26 de Março de 2009 / às 19:19 / 8 anos atrás

Esperança do setor de computação está nas nuvens

Por Eric Auchard

LONDRES (Reuters) - Ninguém consegue definir com facilidade.

Mas a próxima fase da revolução da computação está surgindo das cinzas da atual crise econômica. A nova abordagem provê poder de computação como serviço via Web, mais ou menos como uma empresa de eletricidade fornece energia, em lugar de fazer com que os consumidores comprem computadores que eles mesmos administram.

O nebuloso termo que designa o processo é “computação em nuvem”.

Pode esquecer aquelas rigorosas distinções entre software, hardware e armazenagem, a Web e o computador pessoal. A maior parte delas desaparece quando tudo isso se funde na nuvem.

As nuvens ficam em centrais de processamento de dados que podem abrigar milhares de máquinas do tamanho de caixas de pizza, computadores de rede capazes de processar cada qual milhões de transações. Eles utilizam os mais recentes softwares, definidos por jargões atualmente na moda como Web 2.0, virtualização e código aberto.

Sempre em busca da próxima grande idéia, o setor de tecnologia decidiu que a nuvem será o seu próximo grande princípio organizador, assim que as empresas retomarem seus padrões normais de dispêndios.

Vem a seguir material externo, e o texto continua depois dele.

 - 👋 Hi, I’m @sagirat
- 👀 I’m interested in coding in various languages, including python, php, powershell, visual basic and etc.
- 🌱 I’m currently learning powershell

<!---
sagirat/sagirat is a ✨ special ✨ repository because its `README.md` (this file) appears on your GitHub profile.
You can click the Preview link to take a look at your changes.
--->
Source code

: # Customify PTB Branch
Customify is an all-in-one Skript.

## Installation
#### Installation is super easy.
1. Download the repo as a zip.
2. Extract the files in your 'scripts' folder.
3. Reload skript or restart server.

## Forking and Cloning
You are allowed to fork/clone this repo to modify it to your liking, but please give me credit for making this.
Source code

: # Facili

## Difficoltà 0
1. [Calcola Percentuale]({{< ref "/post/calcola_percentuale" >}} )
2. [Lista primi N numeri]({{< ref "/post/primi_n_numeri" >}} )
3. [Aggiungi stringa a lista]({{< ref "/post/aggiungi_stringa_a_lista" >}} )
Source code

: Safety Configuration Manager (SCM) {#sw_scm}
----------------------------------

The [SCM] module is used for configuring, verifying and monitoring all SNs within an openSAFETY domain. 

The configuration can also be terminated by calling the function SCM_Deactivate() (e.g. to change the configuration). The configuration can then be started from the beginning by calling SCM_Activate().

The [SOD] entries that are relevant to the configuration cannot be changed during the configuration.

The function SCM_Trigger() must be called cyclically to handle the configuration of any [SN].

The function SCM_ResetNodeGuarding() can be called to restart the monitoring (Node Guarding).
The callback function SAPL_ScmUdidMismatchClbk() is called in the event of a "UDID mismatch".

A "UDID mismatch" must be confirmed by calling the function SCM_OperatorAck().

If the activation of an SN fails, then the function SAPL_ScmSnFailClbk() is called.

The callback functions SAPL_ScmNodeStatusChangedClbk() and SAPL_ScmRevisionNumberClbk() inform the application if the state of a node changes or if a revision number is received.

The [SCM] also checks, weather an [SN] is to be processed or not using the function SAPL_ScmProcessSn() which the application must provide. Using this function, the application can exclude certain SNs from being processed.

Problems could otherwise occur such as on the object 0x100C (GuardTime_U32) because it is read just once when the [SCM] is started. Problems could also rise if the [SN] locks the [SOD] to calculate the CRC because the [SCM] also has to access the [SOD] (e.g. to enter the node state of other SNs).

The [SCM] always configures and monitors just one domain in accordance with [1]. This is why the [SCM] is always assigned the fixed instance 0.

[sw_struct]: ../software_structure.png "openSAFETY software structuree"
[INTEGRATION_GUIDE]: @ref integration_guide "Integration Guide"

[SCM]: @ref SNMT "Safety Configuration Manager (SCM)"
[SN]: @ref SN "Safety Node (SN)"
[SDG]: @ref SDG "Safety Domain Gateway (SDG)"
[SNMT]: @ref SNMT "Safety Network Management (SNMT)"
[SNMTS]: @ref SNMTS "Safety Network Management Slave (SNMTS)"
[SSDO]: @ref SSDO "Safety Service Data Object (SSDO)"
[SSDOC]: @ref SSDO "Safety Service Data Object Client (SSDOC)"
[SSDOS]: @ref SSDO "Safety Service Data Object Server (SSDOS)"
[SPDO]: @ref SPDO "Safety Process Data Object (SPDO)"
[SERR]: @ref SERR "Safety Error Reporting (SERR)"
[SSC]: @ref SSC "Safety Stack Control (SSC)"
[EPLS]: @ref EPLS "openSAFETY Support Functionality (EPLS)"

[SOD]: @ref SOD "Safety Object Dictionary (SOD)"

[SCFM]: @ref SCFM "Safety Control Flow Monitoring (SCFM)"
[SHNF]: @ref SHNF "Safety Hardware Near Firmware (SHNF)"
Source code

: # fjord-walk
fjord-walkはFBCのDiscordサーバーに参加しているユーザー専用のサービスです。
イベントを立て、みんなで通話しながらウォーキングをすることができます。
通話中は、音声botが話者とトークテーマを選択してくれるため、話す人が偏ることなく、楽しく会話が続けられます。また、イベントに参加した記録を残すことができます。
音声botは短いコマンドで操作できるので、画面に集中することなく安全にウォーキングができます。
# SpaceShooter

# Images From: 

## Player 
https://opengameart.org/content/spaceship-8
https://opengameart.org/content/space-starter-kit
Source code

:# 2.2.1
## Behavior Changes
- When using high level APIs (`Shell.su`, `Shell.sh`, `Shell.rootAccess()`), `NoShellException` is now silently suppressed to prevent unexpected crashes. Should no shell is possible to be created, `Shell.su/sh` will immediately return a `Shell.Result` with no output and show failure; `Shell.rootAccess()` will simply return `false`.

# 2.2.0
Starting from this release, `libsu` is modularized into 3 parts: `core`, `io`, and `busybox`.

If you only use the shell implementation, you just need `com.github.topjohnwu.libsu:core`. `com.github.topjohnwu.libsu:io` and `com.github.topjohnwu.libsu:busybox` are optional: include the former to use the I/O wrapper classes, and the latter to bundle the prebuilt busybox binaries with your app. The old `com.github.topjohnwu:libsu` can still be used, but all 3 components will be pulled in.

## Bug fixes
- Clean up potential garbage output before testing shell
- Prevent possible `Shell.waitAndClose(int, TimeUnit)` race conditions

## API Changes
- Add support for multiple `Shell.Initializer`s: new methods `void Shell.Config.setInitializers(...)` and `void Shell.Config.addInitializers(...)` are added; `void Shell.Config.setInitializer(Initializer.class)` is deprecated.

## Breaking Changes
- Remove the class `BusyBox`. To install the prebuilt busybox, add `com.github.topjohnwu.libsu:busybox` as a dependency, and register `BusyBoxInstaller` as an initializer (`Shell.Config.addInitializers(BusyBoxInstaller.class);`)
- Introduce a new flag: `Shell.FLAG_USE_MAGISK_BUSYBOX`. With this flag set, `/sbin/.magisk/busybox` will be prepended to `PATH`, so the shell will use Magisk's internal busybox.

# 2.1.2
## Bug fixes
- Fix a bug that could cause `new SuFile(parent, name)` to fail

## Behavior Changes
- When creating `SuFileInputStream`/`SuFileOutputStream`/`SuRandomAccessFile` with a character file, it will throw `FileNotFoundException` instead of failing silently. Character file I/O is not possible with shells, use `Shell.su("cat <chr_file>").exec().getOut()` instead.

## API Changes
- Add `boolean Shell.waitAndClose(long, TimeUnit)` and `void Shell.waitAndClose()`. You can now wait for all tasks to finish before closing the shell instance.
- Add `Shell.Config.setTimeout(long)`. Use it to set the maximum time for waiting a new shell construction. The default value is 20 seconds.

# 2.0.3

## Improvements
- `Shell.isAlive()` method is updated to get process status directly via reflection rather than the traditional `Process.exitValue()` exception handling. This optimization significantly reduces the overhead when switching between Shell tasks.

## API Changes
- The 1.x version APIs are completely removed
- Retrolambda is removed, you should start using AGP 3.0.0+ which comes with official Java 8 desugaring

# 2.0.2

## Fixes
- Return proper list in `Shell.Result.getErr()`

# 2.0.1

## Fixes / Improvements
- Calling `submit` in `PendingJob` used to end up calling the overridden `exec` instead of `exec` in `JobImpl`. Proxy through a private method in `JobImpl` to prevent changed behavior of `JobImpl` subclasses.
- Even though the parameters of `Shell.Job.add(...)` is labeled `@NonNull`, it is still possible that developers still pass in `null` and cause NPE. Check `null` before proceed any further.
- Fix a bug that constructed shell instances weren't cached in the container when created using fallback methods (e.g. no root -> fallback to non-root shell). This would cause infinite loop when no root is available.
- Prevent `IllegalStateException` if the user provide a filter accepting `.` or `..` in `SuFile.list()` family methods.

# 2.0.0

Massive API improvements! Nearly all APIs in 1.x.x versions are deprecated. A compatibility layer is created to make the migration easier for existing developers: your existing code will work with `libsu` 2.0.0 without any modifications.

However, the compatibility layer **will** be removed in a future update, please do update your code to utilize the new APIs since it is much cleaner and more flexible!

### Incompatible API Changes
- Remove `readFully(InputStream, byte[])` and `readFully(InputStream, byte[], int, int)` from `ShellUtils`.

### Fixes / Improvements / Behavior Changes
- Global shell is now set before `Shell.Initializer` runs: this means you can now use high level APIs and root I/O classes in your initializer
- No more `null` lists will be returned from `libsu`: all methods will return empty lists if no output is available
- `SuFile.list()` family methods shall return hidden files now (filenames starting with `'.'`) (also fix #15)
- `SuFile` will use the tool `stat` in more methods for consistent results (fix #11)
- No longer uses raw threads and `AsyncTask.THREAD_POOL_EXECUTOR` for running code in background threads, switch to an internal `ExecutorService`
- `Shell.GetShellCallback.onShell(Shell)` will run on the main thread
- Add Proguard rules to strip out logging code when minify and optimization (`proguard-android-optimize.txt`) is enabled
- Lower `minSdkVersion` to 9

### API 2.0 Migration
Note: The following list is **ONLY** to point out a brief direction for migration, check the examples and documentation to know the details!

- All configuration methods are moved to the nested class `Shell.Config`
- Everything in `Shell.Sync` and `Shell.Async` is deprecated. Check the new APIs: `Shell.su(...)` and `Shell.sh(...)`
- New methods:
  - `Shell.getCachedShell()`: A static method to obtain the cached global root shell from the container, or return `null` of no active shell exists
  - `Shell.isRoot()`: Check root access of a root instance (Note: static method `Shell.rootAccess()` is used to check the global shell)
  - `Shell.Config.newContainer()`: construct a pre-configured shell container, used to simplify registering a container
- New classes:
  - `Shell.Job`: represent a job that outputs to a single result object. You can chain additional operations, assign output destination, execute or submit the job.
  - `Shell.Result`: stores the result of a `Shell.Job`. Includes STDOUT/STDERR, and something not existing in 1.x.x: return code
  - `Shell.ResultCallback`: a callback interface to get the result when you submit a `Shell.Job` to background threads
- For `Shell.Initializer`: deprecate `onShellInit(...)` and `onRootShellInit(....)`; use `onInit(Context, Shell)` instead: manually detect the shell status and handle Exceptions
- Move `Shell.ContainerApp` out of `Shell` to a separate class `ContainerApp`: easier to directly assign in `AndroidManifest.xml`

“Motivos econômicos convincentes provavelmente forçarão os usuários a adotar a nuvem”, disse Eric Clementi, gerente geral de computação em nuvem da International Business Machines (IBM), em uma conferência na semana passada. A IBM está estabelecendo núcleos centralizados de computação em nuvem em diversos locais do planeta.

Seis meses depois do início de uma crise financeira que sufocou quase toda a iniciativa empresarial, duas das maiores empresas mundiais de tecnologia estão tomando a ofensiva.

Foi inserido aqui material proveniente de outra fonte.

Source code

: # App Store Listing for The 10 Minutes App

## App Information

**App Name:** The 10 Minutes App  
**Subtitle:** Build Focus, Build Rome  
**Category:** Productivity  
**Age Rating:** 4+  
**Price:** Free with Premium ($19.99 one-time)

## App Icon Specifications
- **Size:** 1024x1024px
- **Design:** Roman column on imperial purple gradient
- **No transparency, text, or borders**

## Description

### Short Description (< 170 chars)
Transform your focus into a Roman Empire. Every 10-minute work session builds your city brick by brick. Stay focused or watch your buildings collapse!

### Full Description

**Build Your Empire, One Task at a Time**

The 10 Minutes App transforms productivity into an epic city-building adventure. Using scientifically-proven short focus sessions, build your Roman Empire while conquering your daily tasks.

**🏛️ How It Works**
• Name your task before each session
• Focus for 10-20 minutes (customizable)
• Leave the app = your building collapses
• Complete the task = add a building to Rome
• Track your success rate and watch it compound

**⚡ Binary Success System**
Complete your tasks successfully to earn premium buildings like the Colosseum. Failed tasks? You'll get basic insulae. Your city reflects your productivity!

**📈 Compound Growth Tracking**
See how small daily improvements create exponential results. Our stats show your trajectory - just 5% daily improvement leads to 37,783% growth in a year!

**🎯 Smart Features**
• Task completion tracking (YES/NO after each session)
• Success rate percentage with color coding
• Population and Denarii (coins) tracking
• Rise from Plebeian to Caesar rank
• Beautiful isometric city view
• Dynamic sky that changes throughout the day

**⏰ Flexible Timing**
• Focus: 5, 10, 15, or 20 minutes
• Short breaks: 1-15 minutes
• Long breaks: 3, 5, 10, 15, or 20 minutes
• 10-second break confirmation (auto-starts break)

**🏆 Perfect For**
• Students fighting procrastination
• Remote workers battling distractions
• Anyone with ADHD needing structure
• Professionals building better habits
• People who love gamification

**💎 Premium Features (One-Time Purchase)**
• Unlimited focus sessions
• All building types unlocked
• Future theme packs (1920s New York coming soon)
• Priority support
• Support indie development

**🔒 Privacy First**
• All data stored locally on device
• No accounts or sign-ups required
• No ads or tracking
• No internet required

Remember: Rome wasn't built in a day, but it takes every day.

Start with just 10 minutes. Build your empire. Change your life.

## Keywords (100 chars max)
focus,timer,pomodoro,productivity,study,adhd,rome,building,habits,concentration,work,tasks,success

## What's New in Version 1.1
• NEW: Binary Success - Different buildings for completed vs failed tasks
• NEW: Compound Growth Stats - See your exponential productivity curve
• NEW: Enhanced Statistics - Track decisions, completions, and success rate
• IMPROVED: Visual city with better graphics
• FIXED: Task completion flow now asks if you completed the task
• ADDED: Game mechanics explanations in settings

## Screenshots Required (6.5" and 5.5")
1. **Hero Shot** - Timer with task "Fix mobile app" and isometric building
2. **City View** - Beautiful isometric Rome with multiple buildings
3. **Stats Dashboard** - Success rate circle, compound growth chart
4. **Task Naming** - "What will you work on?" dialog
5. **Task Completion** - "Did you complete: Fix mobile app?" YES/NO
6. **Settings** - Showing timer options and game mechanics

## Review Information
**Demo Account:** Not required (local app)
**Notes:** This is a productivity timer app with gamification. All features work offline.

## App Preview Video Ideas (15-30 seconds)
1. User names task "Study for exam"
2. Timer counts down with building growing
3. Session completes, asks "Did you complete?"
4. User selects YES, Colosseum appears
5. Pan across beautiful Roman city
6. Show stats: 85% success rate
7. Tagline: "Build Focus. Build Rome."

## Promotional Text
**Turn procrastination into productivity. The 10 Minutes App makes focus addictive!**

A Cisco, líder em equipamento para redes, entrou no mercado dos grandes computadores para empresas conhecidos como servidores, enquanto a fabricante de computadores IBM está negociando a aquisição da Sun Microsystems, outra produtora de servidores, na maior fusão que a empresa já promoveu, dizem fontes. O valor da transação poderia atingir os oito bilhões de dólares.

Cisco e IBM desejam aproveitar a mudança em curso para a computação em nuvem, especialmente por meio da captura de porções maiores do mercado de componentes para centrais de dados. Elas desejam transformar as vastas centrais de hardware e software de servidores em serviços que os usuários possam alugar conforme necessitem.

A promessa da computação em nuvem é a de eliminar a necessidade de que organizações e indivíduos mantenham seu hardware, software, equipamento de armazenagem e equipamento de rede de computação. O uso da metáfora “nuvem” serve para disfarçar a complexidade do trabalho requerido para integrar tudo isso.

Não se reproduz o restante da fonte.